Use a dump when your result set is likely to be very large. You'll also find a dump important when setting up your own query service.

Don't use a dump if you need current data: the dumps take a very long time to export and even longer to sync to your own query service. Dumps are also unsuitable when you have significant limits on your available bandwidth, storage space and/or computing power.

详情

If the records you need to traverse are many, or if your result set is likely to be very large, it's time to consider working with a database dump: (link to the latest complete dump).
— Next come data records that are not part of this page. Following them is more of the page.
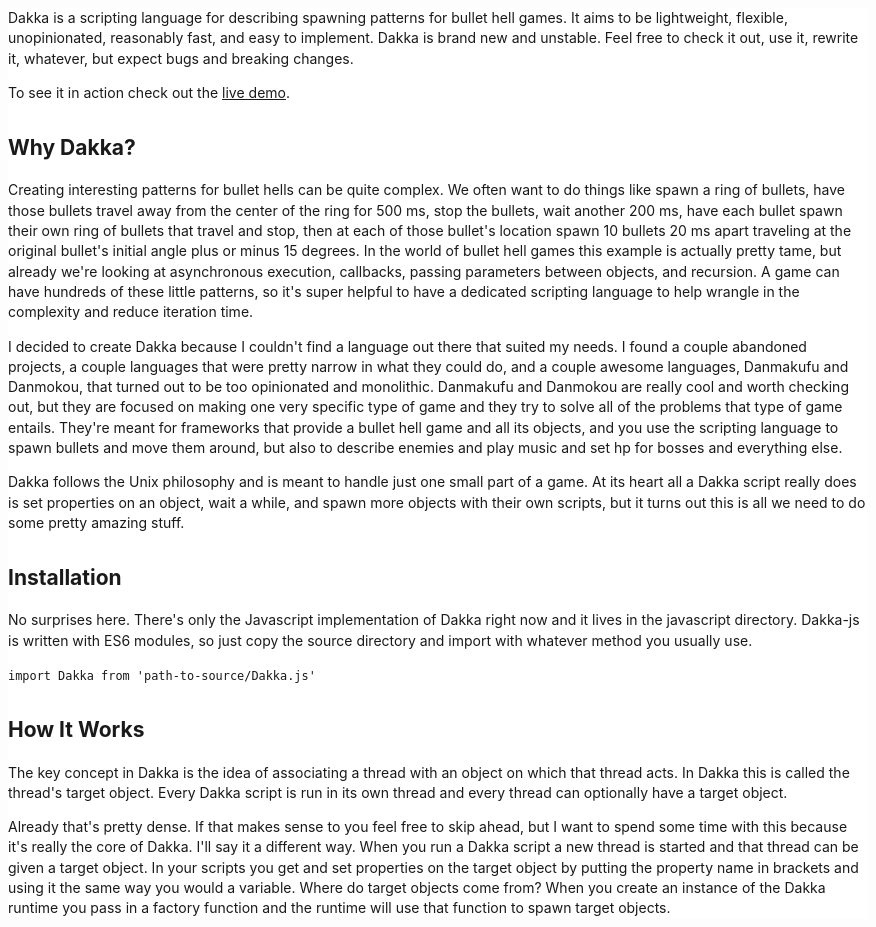 Dakka is a scripting language for describing spawning patterns for bullet hell games. It aims to be lightweight, flexible, unopinionated, reasonably fast, and easy to implement. Dakka is brand new and unstable. Feel free to check it out, use it, rewrite it, whatever, but expect bugs and breaking changes.

To see it in action check out the [live demo](https://jbpuryear.github.io/dakka/).

## Why Dakka?

Creating interesting patterns for bullet hells can be quite complex. We often want to do things like spawn a ring of bullets, have those bullets travel away from the center of the ring for 500 ms, stop the bullets, wait another 200 ms, have each bullet spawn their own ring of bullets that travel and stop, then at each of those bullet's location spawn 10 bullets 20 ms apart traveling at the original bullet's initial angle plus or minus 15 degrees. In the world of bullet hell games this example is actually pretty tame, but already we're looking at asynchronous execution, callbacks, passing parameters between objects, and recursion. A game can have hundreds of these little patterns, so it's super helpful to have a dedicated scripting language to help wrangle in the complexity and reduce iteration time.

I decided to create Dakka because I couldn't find a language out there that suited my needs. I found a couple abandoned projects, a couple languages that were pretty narrow in what they could do, and a couple awesome languages, Danmakufu and Danmokou, that turned out to be too opinionated and monolithic. Danmakufu and Danmokou are really cool and worth checking out, but they are focused on making one very specific type of game and they try to solve all of the problems that type of game entails. They're meant for frameworks that provide a bullet hell game and all its objects, and you use the scripting language to spawn bullets and move them around, but also to describe enemies and play music and set hp for bosses and everything else.

Dakka follows the Unix philosophy and is meant to handle just one small part of a game. At its heart all a Dakka script really does is set properties on an object, wait a while, and spawn more objects with their own scripts, but it turns out this is all we need to do some pretty amazing stuff.

## Installation

No surprises here. There's only the Javascript implementation of Dakka right now and it lives in the javascript directory. Dakka-js is written with ES6 modules, so just copy the source directory and import with whatever method you usually use.

`import Dakka from 'path-to-source/Dakka.js'`

## How It Works

The key concept in Dakka is the idea of associating a thread with an object on which that thread acts. In Dakka this is called the thread's target object. Every Dakka script is run in its own thread and every thread can optionally have a target object.

Already that's pretty dense. If that makes sense to you feel free to skip ahead, but I want to spend some time with this because it's really the core of Dakka. I'll say it a different way. When you run a Dakka script a new thread is started and that thread can be given a target object. In your scripts you get and set properties on the target object by putting the property name in brackets and using it the same way you would a variable. Where do target objects come from? When you create an instance of the Dakka runtime you pass in a factory function and the runtime will use that function to spawn target objects.
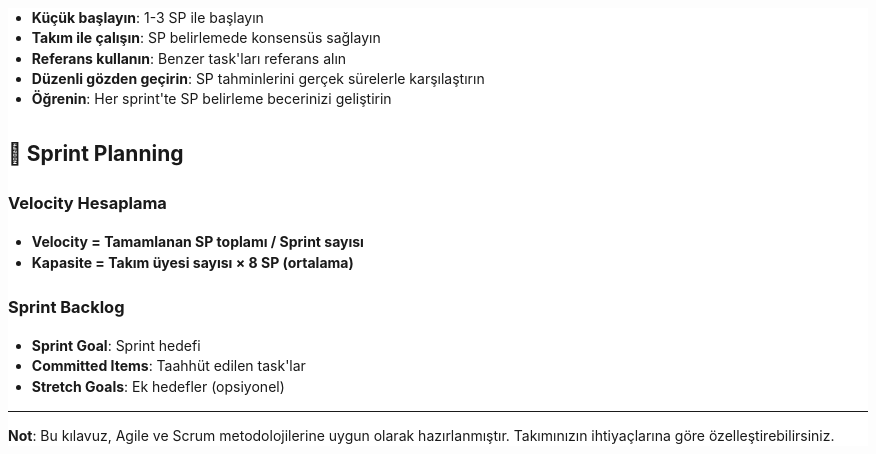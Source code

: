 - **Küçük başlayın**: 1-3 SP ile başlayın
- **Takım ile çalışın**: SP belirlemede konsensüs sağlayın
- **Referans kullanın**: Benzer task'ları referans alın
- **Düzenli gözden geçirin**: SP tahminlerini gerçek sürelerle karşılaştırın
- **Öğrenin**: Her sprint'te SP belirleme becerinizi geliştirin

## 🔄 Sprint Planning

### Velocity Hesaplama
- **Velocity = Tamamlanan SP toplamı / Sprint sayısı**
- **Kapasite = Takım üyesi sayısı × 8 SP (ortalama)**

### Sprint Backlog
- **Sprint Goal**: Sprint hedefi
- **Committed Items**: Taahhüt edilen task'lar
- **Stretch Goals**: Ek hedefler (opsiyonel)

---

**Not**: Bu kılavuz, Agile ve Scrum metodolojilerine uygun olarak hazırlanmıştır. Takımınızın ihtiyaçlarına göre özelleştirebilirsiniz.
You'll find detailed documentation about all Wikimedia dumps on the "Data dumps" page on Meta and about Wikidata dumps in particular on the database download page. See also Flavored dumps above.

工具

  • JsonDumpReader is a PHP library for reading dumps.
  • At [1] you'll find a Go library for processing Wikipedia and Wikidata dumps.
  • You can use wdumper to get partial custom RDF dumps.

本地查询服务

It's no small task to procure a Wikidata dump and implement the above tools for working with it, but you can take a further step. If you have the capacity and resources to do so, you can host your own instance of the Wikidata Query Service and query it as much as you like, out of contention with any others.

To set up your own query service, follow these instructions from the query service team, which include procuring your own local copy of the data. You may also find useful information in Adam Shorland's blog post on the topic.